When people in Greater Victoria and Nanaimo call 911 for an ambulance, the call is triaged in a dispatch centre run by B.C. Emergency Health Services. The call might be triaged again by paramedics in the dispatch centre who could contact the patient for more information.

If the call fits the criteria for link and referral unit paramedics — call takers assess whether someone is mobile with no leg or foot injuries, because there’s no stretcher — a paramedic driving a minivan is dispatched to perform a clinical assessment and discuss care options with the patient.

Anyone who requests an ambulance will receive one, Smith said.

The link and referral unit paramedics are in 18 communities across B.C., including Greater Victoria and Nanaimo, where the program launched this year.

Six Greater Victoria urgent and primary care centres run by Island Health have partnered with the program to accept patients transported by link and referral unit paramedics.

Patients with medical issues that need to be seen within 12 to 24 hours can be taken to a UPCC, said Amber Hay, regional director of primary care for Island Health.

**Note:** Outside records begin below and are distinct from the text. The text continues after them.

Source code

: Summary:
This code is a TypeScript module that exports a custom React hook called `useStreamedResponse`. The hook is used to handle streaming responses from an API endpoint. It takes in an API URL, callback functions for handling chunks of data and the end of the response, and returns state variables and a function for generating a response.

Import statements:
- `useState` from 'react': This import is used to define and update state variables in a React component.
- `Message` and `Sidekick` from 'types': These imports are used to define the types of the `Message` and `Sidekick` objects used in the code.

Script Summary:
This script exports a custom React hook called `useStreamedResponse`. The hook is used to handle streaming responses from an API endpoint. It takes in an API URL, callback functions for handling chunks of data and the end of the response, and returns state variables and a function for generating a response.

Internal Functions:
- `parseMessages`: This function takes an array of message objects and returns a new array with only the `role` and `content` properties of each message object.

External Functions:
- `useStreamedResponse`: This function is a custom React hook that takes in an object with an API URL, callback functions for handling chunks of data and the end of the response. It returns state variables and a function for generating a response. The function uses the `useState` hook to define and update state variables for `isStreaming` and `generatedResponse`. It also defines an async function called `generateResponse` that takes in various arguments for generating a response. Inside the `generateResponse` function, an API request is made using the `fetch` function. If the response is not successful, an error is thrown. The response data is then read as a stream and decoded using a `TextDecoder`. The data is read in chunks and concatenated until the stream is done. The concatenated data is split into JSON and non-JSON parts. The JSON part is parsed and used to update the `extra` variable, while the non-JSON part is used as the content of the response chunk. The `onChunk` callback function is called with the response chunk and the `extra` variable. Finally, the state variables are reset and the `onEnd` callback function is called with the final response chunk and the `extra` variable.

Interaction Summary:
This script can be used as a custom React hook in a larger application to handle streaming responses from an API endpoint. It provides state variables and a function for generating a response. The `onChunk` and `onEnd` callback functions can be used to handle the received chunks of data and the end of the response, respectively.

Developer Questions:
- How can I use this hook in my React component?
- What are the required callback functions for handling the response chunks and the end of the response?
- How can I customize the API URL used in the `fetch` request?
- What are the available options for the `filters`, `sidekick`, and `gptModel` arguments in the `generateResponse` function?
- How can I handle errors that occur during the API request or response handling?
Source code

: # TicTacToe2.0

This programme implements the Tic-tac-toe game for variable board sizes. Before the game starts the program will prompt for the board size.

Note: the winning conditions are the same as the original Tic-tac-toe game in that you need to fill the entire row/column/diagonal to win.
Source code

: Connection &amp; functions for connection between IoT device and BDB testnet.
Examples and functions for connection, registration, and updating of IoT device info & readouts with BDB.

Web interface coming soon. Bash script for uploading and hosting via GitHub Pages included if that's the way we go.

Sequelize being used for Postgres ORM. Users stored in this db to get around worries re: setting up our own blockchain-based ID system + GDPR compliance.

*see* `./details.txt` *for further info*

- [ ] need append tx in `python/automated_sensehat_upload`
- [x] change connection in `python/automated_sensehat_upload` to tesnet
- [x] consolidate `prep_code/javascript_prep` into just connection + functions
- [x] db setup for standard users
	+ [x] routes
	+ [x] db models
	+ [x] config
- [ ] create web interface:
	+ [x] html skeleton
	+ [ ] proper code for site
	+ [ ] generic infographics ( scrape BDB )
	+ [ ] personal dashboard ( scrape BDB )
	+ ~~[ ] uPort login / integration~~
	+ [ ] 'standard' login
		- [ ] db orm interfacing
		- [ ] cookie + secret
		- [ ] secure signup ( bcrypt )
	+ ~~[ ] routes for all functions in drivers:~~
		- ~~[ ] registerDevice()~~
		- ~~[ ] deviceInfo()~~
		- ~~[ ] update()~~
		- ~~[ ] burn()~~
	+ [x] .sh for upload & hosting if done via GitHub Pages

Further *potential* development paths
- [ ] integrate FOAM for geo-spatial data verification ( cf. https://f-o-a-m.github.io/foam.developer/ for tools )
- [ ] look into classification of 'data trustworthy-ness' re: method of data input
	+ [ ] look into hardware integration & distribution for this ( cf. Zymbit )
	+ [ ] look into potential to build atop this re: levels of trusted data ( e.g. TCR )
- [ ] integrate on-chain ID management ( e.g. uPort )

Cathy Edwards, manager of the West Shore and North Quadra UPCCs, said patients sometimes call for an ambulance because they can’t get a ride to the emergency department.

In the months since the paramedics began bringing patients to UPCCs, doctors have been seeing many older patients who likely would have had long waits in emergency departments because their medical concerns wouldn’t be high priority, Edwards said.

The program has the potential to be a “game changer” in how paramedics respond to non-emergency calls, but in an ideal world, the paramedics would be paired for safety, said Ian Tait, communications director for Ambulance Paramedics of British Columbia, the union representing about 4,500 paramedics and emergency dispatchers in the province.

“When you are working alone, there’s all sorts of issues with fatigue, there’s issues with being by yourself in an unsafe situation. You don’t have a second set of eyes to maybe see something that you’re not seeing because you’re too focused on the patient,” Tait said.

Violence against paramedics has become so common that it’s almost accepted as normal, and there’s potential for danger on every call, he said.

The union has a zero-tolerance policy for violence, but “it’s impossible to mitigate that in the field,” Tait said.